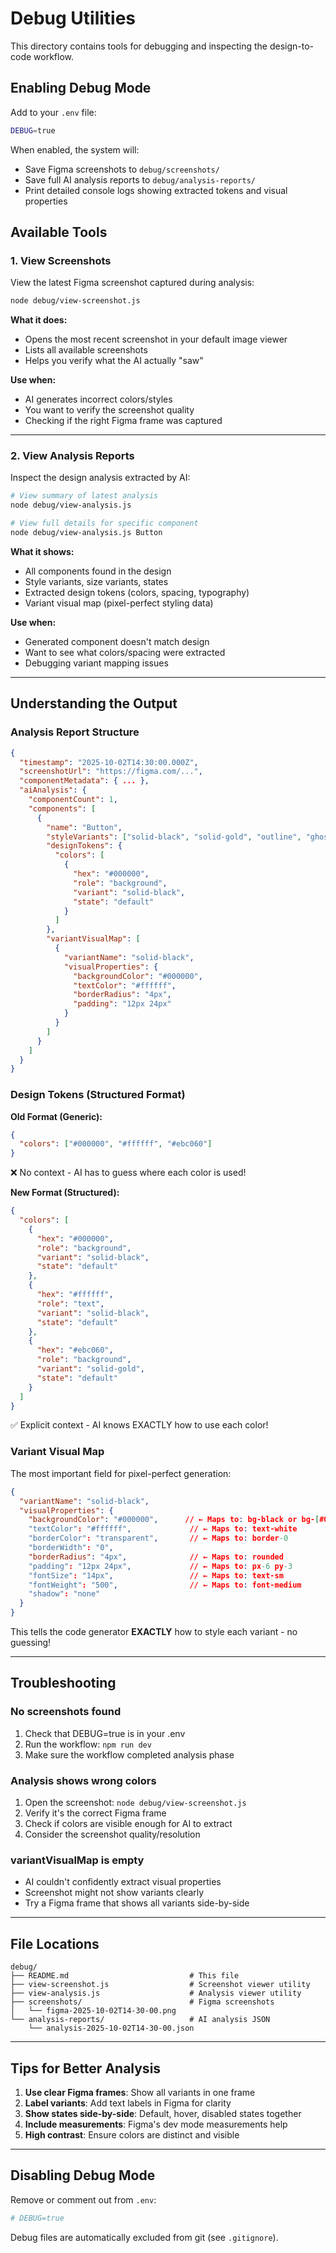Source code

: # Debug Utilities

This directory contains tools for debugging and inspecting the design-to-code workflow.

## Enabling Debug Mode

Add to your `.env` file:
```bash
DEBUG=true
```

When enabled, the system will:
- Save Figma screenshots to `debug/screenshots/`
- Save full AI analysis reports to `debug/analysis-reports/`
- Print detailed console logs showing extracted tokens and visual properties

## Available Tools

### 1. View Screenshots

View the latest Figma screenshot captured during analysis:

```bash
node debug/view-screenshot.js
```

**What it does:**
- Opens the most recent screenshot in your default image viewer
- Lists all available screenshots
- Helps you verify what the AI actually "saw"

**Use when:**
- AI generates incorrect colors/styles
- You want to verify the screenshot quality
- Checking if the right Figma frame was captured

---

### 2. View Analysis Reports

Inspect the design analysis extracted by AI:

```bash
# View summary of latest analysis
node debug/view-analysis.js

# View full details for specific component
node debug/view-analysis.js Button
```

**What it shows:**
- All components found in the design
- Style variants, size variants, states
- Extracted design tokens (colors, spacing, typography)
- Variant visual map (pixel-perfect styling data)

**Use when:**
- Generated component doesn't match design
- Want to see what colors/spacing were extracted
- Debugging variant mapping issues

---

## Understanding the Output

### Analysis Report Structure

```json
{
  "timestamp": "2025-10-02T14:30:00.000Z",
  "screenshotUrl": "https://figma.com/...",
  "componentMetadata": { ... },
  "aiAnalysis": {
    "componentCount": 1,
    "components": [
      {
        "name": "Button",
        "styleVariants": ["solid-black", "solid-gold", "outline", "ghost"],
        "designTokens": {
          "colors": [
            {
              "hex": "#000000",
              "role": "background",
              "variant": "solid-black",
              "state": "default"
            }
          ]
        },
        "variantVisualMap": [
          {
            "variantName": "solid-black",
            "visualProperties": {
              "backgroundColor": "#000000",
              "textColor": "#ffffff",
              "borderRadius": "4px",
              "padding": "12px 24px"
            }
          }
        ]
      }
    ]
  }
}
```

### Design Tokens (Structured Format)

**Old Format (Generic):**
```json
{
  "colors": ["#000000", "#ffffff", "#ebc060"]
}
```
❌ No context - AI has to guess where each color is used!

**New Format (Structured):**
```json
{
  "colors": [
    {
      "hex": "#000000",
      "role": "background",
      "variant": "solid-black",
      "state": "default"
    },
    {
      "hex": "#ffffff",
      "role": "text",
      "variant": "solid-black",
      "state": "default"
    },
    {
      "hex": "#ebc060",
      "role": "background",
      "variant": "solid-gold",
      "state": "default"
    }
  ]
}
```
✅ Explicit context - AI knows EXACTLY how to use each color!

### Variant Visual Map

The most important field for pixel-perfect generation:

```json
{
  "variantName": "solid-black",
  "visualProperties": {
    "backgroundColor": "#000000",      // ← Maps to: bg-black or bg-[#000000]
    "textColor": "#ffffff",             // ← Maps to: text-white
    "borderColor": "transparent",       // ← Maps to: border-0
    "borderWidth": "0",
    "borderRadius": "4px",              // ← Maps to: rounded
    "padding": "12px 24px",             // ← Maps to: px-6 py-3
    "fontSize": "14px",                 // ← Maps to: text-sm
    "fontWeight": "500",                // ← Maps to: font-medium
    "shadow": "none"
  }
}
```

This tells the code generator **EXACTLY** how to style each variant - no guessing!

---

## Troubleshooting

### No screenshots found

1. Check that DEBUG=true is in your .env
2. Run the workflow: `npm run dev`
3. Make sure the workflow completed analysis phase

### Analysis shows wrong colors

1. Open the screenshot: `node debug/view-screenshot.js`
2. Verify it's the correct Figma frame
3. Check if colors are visible enough for AI to extract
4. Consider the screenshot quality/resolution

### variantVisualMap is empty

- AI couldn't confidently extract visual properties
- Screenshot might not show variants clearly
- Try a Figma frame that shows all variants side-by-side

---

## File Locations

```
debug/
├── README.md                           # This file
├── view-screenshot.js                  # Screenshot viewer utility
├── view-analysis.js                    # Analysis viewer utility
├── screenshots/                        # Figma screenshots
│   └── figma-2025-10-02T14-30-00.png
└── analysis-reports/                   # AI analysis JSON
    └── analysis-2025-10-02T14-30-00.json
```

---

## Tips for Better Analysis

1. **Use clear Figma frames**: Show all variants in one frame
2. **Label variants**: Add text labels in Figma for clarity
3. **Show states side-by-side**: Default, hover, disabled states together
4. **Include measurements**: Figma's dev mode measurements help
5. **High contrast**: Ensure colors are distinct and visible

---

## Disabling Debug Mode

Remove or comment out from `.env`:
```bash
# DEBUG=true
```

Debug files are automatically excluded from git (see `.gitignore`).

______

**About this task**
Apply a filter for "shows" to the data above, then copy each line that matches.

**Reply**
**What it shows:**
### Analysis shows wrong colors
- Try a Figma frame that shows all variants side-by-side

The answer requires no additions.